ASSIGNMENT →
Lines in the listing below containing the string "with" are to be identified and copied.

EXERCISE MATERIALS →

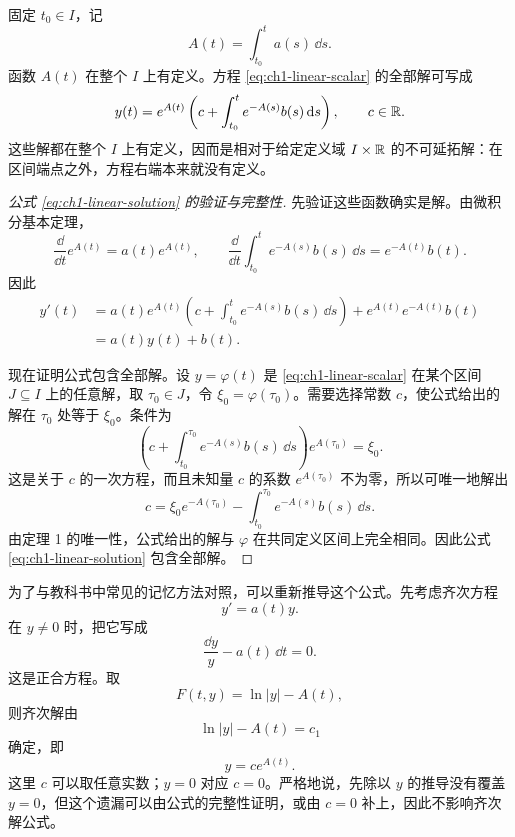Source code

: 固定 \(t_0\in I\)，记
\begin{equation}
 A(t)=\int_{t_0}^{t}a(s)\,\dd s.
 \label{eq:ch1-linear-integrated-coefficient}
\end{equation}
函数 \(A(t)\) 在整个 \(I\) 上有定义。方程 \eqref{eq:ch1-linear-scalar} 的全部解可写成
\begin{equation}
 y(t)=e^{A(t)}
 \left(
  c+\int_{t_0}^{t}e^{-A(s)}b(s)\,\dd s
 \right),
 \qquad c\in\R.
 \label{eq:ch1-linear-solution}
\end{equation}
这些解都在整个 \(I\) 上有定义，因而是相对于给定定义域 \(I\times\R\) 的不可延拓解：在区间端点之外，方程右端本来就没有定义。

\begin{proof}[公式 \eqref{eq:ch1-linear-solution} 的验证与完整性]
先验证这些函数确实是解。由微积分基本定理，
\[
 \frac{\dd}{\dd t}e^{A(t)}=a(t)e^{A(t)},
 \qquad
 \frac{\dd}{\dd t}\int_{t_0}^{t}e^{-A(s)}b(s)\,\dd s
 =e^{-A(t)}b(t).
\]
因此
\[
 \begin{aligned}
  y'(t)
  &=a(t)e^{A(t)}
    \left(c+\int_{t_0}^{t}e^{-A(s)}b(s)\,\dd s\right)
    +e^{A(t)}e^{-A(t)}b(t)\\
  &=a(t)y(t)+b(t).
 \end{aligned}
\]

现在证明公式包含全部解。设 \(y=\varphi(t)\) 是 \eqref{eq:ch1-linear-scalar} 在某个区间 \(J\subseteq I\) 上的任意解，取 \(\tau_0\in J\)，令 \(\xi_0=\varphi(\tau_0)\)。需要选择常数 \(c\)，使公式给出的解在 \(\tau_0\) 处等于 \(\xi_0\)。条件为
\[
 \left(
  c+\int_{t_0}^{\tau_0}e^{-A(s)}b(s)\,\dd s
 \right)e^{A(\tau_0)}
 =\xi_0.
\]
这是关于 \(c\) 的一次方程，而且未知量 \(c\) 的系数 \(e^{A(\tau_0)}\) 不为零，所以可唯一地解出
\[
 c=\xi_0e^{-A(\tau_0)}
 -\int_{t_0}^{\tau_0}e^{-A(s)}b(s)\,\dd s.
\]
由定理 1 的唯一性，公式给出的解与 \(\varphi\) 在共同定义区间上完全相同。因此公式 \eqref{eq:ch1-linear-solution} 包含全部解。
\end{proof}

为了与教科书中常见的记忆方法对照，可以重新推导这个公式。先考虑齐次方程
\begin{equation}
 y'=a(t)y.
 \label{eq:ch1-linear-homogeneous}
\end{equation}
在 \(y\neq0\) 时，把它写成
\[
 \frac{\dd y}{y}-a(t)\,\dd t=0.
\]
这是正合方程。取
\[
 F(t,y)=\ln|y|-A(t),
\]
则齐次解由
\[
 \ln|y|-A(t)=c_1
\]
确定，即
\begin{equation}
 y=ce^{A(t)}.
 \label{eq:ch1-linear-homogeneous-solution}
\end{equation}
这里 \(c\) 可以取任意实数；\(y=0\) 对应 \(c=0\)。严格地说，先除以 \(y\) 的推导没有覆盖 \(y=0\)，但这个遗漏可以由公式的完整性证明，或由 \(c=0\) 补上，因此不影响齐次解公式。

...

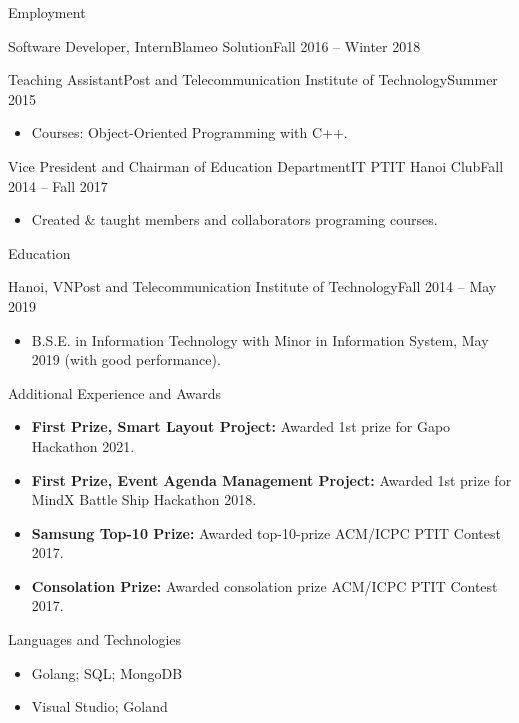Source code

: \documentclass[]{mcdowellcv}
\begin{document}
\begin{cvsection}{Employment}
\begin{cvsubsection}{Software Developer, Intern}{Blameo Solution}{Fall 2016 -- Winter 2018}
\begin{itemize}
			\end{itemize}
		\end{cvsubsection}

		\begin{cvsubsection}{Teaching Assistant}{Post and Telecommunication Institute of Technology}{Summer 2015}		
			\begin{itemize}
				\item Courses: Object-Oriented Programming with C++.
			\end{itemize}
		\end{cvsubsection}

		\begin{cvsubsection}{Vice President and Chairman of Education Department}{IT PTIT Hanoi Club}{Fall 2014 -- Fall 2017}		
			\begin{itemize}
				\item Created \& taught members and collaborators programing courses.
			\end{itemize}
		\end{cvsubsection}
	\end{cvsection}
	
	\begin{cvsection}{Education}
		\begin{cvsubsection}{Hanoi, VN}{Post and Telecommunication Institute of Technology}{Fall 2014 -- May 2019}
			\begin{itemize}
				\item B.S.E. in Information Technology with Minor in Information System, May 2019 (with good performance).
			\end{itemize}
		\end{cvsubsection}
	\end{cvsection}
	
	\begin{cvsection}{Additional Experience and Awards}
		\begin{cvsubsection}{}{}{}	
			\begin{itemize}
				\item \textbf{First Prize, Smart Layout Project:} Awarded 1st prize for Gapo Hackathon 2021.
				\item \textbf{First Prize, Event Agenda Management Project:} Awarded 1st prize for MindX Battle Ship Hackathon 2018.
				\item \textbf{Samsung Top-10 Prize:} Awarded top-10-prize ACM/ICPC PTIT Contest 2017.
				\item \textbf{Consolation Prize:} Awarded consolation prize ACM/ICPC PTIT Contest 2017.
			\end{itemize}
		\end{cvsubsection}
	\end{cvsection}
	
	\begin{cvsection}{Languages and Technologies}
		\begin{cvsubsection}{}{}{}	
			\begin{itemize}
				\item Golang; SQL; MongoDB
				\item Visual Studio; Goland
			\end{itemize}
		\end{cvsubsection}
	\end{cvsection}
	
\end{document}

EXERCISE ANSWER →
				\item Courses: Object-Oriented Programming with C++.
				\item B.S.E. in Information Technology with Minor in Information System, May 2019 (with good performance).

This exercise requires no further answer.